Posted tagged ‘traditional food’

Why is this Night Different? Fluffy Matzoh Ball Soup Recipe

April 2, 2010

A guest post from our new Development Associate, Ari Rinzler.

Happy Passover!

Passover is about telling stories, recalling history and examining contemporary times.  This makes for lively banter and pretty good discussions over hillel sandwiches – and it also makes for what is absolutely my favorite holiday.

Storytelling and re-telling the past and questioning all of the above is inextricably linked to what it means to be Jewish – “Maggid”, the Hebrew word for “story”, is at the root of the word, haggadah, which is the written order of prayer, songs and the story of the Jew’s exodus from Egypt and freedom from slavery, collectively read each year during Passover.

Likewise, the meal itself is an integral part of the story, and is purposefully symbolic; we eat the Charoset, a mixture of chopped apples, walnuts and honey, represents both the toil of the slaves and the sweetness of freedom; we eat the bitter herbs, horseradish to remind us of the bitterness of slavery; and we eat springtime fare to symbolize renewal and new beginnings.

Every year, I’m in charge of the matzoh ball soup.  Made from ground matzoh, the unleavened bread that marks the journey out of Egypt when the Jews didn’t have time to let their bread rise, this soup is a real crowd pleaser.  I use a vegetarian broth made with Better than Bouillon which tastes fantastic – all the meat eaters concur, I kid you not.

Try this recipe for a vegetarian, fluffy matzo ball soup:

Matzoh Ball Soup (Adapted from Smitten Kitchen

Matzoh Balls
1/2 cup matzo meal
2 eggs, lightly beaten
1 teaspoon salt
1/4 teaspoon black pepper
2 tablespoons seltzer

2 to 3 quarts prepared vegetable stock (I use Better Than Bouillon paste)
1 carrot, sliced
A few sprigs of dill

Mix all matzo ball ingredients in a bowl. Cover and place in the refrigerator for 30 minutes. The cold temperature is important for fluffy matzo balls.

Bring 1 1/2 quarts of well-salted water to a boil in a medium sized pot.

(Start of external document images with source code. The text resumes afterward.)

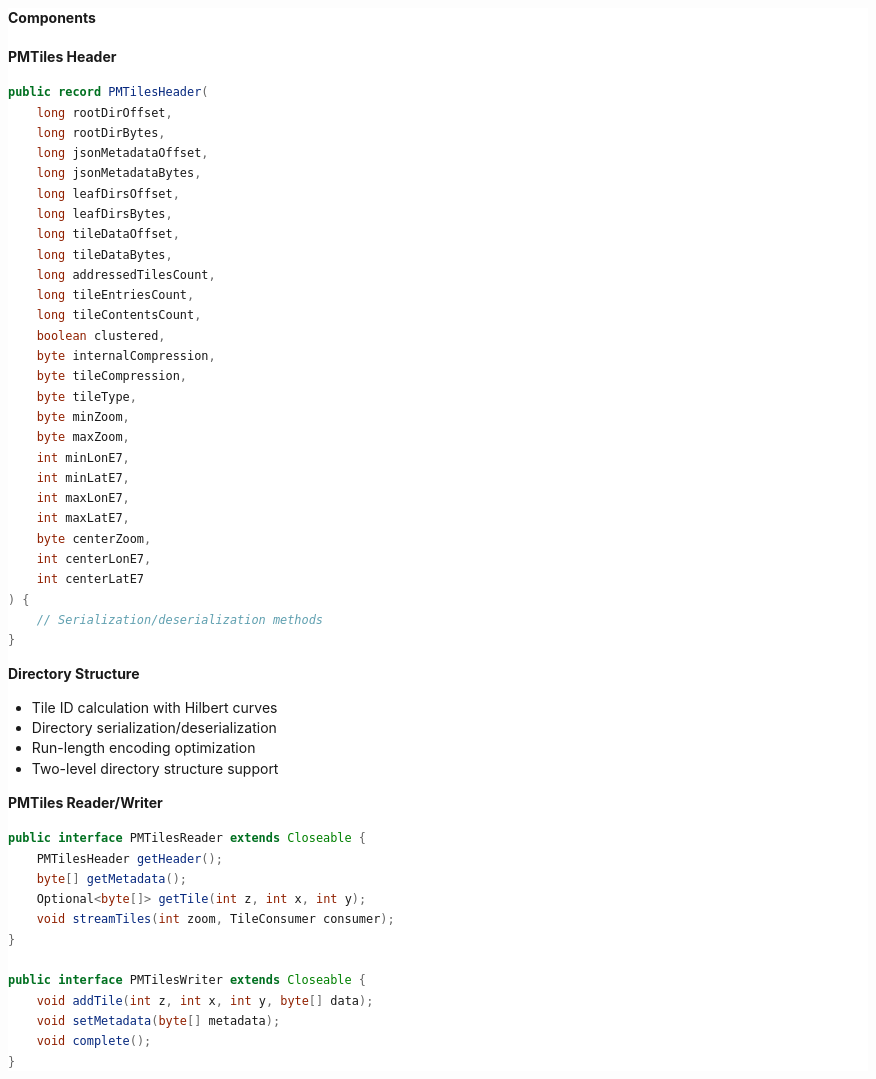 #### Components

**PMTiles Header**
```java
public record PMTilesHeader(
    long rootDirOffset,
    long rootDirBytes,
    long jsonMetadataOffset,
    long jsonMetadataBytes,
    long leafDirsOffset,
    long leafDirsBytes,
    long tileDataOffset,
    long tileDataBytes,
    long addressedTilesCount,
    long tileEntriesCount,
    long tileContentsCount,
    boolean clustered,
    byte internalCompression,
    byte tileCompression,
    byte tileType,
    byte minZoom,
    byte maxZoom,
    int minLonE7,
    int minLatE7,
    int maxLonE7,
    int maxLatE7,
    byte centerZoom,
    int centerLonE7,
    int centerLatE7
) {
    // Serialization/deserialization methods
}
```

**Directory Structure**
- Tile ID calculation with Hilbert curves
- Directory serialization/deserialization
- Run-length encoding optimization
- Two-level directory structure support

**PMTiles Reader/Writer**
```java
public interface PMTilesReader extends Closeable {
    PMTilesHeader getHeader();
    byte[] getMetadata();
    Optional<byte[]> getTile(int z, int x, int y);
    void streamTiles(int zoom, TileConsumer consumer);
}

public interface PMTilesWriter extends Closeable {
    void addTile(int z, int x, int y, byte[] data);
    void setMetadata(byte[] metadata);
    void complete();
}
```
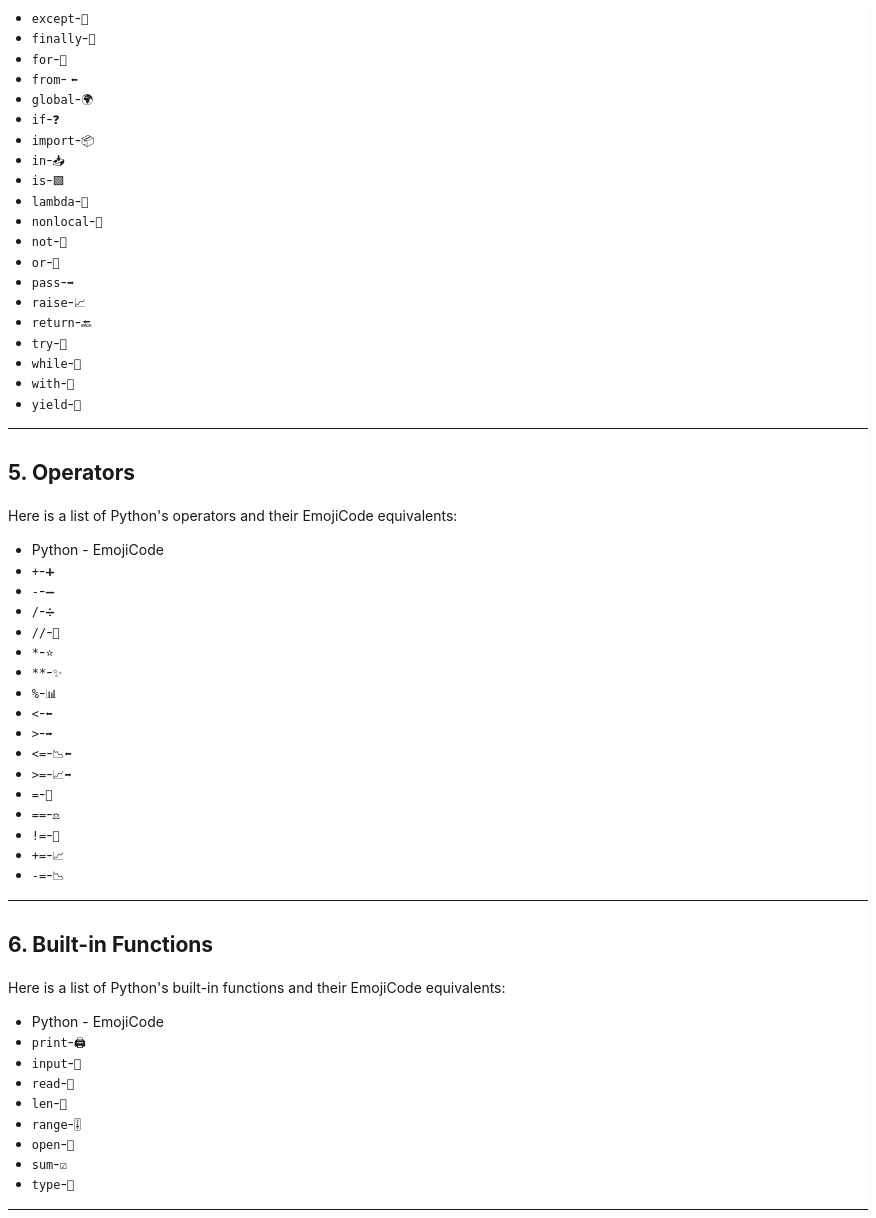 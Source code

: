 - `except`-`🚨`
- `finally`-`🏁`
- `for`-`🔁`
- `from`- `⬅️`
- `global`-`🌍`
- `if`-`❓`
- `import`-`📦`
- `in`-`📥`
- `is`-`🟩`
- `lambda`-`🧮`
- `nonlocal`-`📡`
- `not`-`🚷`
- `or`-`🔗`
- `pass`-`➡️`
- `raise`-`📈`
- `return`-`🔙`
- `try`-`🎯`
- `while`-`🔂`
- `with`-`📌`
- `yield`-`🌾`

---

## 5. Operators
Here is a list of Python's operators and their EmojiCode equivalents:

- Python - EmojiCode
- `+`-`➕`
- `-`-`➖`
- `/`-`➗`
- `//`-`🎵`
- `*`-`⭐`
- `**`-`✨`
- `%`-`📊`
- `<`-`⬅️`
- `>`-`➡️`
- `<=`-`📉⬅️`
- `>=`-`📈➡️`
- `=`-`🟰`
- `==`-`⚖️`
- `!=`-`🛑`
- `+=`-`📈`
- `-=`-`📉`

---

## 6. Built-in Functions
Here is a list of Python's built-in functions and their EmojiCode equivalents:

- Python - EmojiCode
- `print`-`🖨️`
- `input`-`🎤`
- `read`-`📖`
- `len`-`📏`
- `range`-`🎚️`
- `open`-`📂`
- `sum`-`☑️`
- `type`-`📄`

---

Reduce the flame. Wet your hands. Form matzo ball batter approximately 1-inch in diameter into the palm of your wet hands and roll loosely into balls. Drop them into the simmering salt water one at a time. Cover the pot and cook them for 30 to 40 minutes.

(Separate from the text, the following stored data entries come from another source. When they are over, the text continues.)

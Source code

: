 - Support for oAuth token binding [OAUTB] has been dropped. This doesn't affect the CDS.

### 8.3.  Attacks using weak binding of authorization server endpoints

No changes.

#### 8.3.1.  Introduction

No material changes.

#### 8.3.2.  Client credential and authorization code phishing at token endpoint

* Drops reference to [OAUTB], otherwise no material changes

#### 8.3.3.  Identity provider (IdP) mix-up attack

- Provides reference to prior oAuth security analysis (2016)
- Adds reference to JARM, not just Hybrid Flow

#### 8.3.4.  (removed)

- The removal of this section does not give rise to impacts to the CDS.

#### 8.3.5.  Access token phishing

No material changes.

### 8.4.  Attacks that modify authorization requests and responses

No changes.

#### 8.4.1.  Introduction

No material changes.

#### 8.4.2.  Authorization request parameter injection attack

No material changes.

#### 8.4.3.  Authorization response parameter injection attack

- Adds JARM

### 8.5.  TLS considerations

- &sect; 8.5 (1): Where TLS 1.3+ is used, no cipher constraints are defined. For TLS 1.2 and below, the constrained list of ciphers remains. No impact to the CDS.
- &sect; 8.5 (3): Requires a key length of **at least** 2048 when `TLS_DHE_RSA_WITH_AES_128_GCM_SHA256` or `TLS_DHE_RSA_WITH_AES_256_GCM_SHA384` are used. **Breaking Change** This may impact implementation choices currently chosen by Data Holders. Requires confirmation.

About ten minutes before the matzo balls are ready, bring prepared stock to a simmer with the sliced carrot in it. Ladle some soup and a couple matzo balls into each bowl and top with a couple snips of dill. Eat immediately.


New Year’s Hoppin’ John Recipe

January 1, 2010

Happy New Year’s

And that means. . .black-eyed peas!

I grew up in the South, and each New Year’s Day my mother insisted that we eat black-eyed peas.  She said the black-eyed peas brought good luck, and who was I to argue with my mother? So we ate black-eyed peas, usually canned ones. They were okay, but I never looked forward to that meal.

My relationship with black-eyed peas changed a few years later when a friend introduced me to Hoppin’ John, a Southern New Year’s recipe that combines black-eyed peas cooked with ham hocks and rice.  It’s really, really delicious—particularly when you add collard greens and drizzle malt vinegar over the top! And, of course, what’s a Southern meal without cornbread?

A folklorist friend from Georgia, Fred Fussell, sent me his traditional New Year’s menu:

Black-eyed peas – for good luck.

Collard greens – for folding money.

Pork fat – for plenty in the coming year.

Rice – because it’s cheap and goes so well with peas.

Baked sweet potatoes – for thriftyness.

Corn bread – because that’s what you always eat with collards and black-eyed peas.


1 tablespoon olive oil

large ham hock

1 cup onion, chopped

1/2 cup celery, chopped

2-3 cloves chopped garlic

1 pound dried black-eyed peas, soaked overnight and rinsed

4 cups chicken stock or water

Bay leaf

1 teaspoon thyme

Salt, black pepper, and cayenne or red pepper flakes

Steamed white rice or cooked wild rice


Heat oil in a large soup pot, add the ham hock and brown on all sides. Add the onion, celery, and garlic, and sauté until the onion begins to get transparent. Add the black-eyed peas, liquid, bay leaf, and thyme. Bring to a boil, reduce the heat and simmer until the peas are tender, stirring occasionally. If the liquid evaporates, add more water or stock. Remove the ham hock from the peas, cut the ham off of the bone and into bite-size pieces.  Stir ham back into peas. Season to taste. Serve over rice.

If you’re adding collard greens, a great way to cook them is to wash them thoroughly, slice into big pieces, and sauté in olive oil and garlic until they are tender.

Put the whole concoction into a bowl and splash with malt vinegar.  Eat and prepare for a year full of good luck!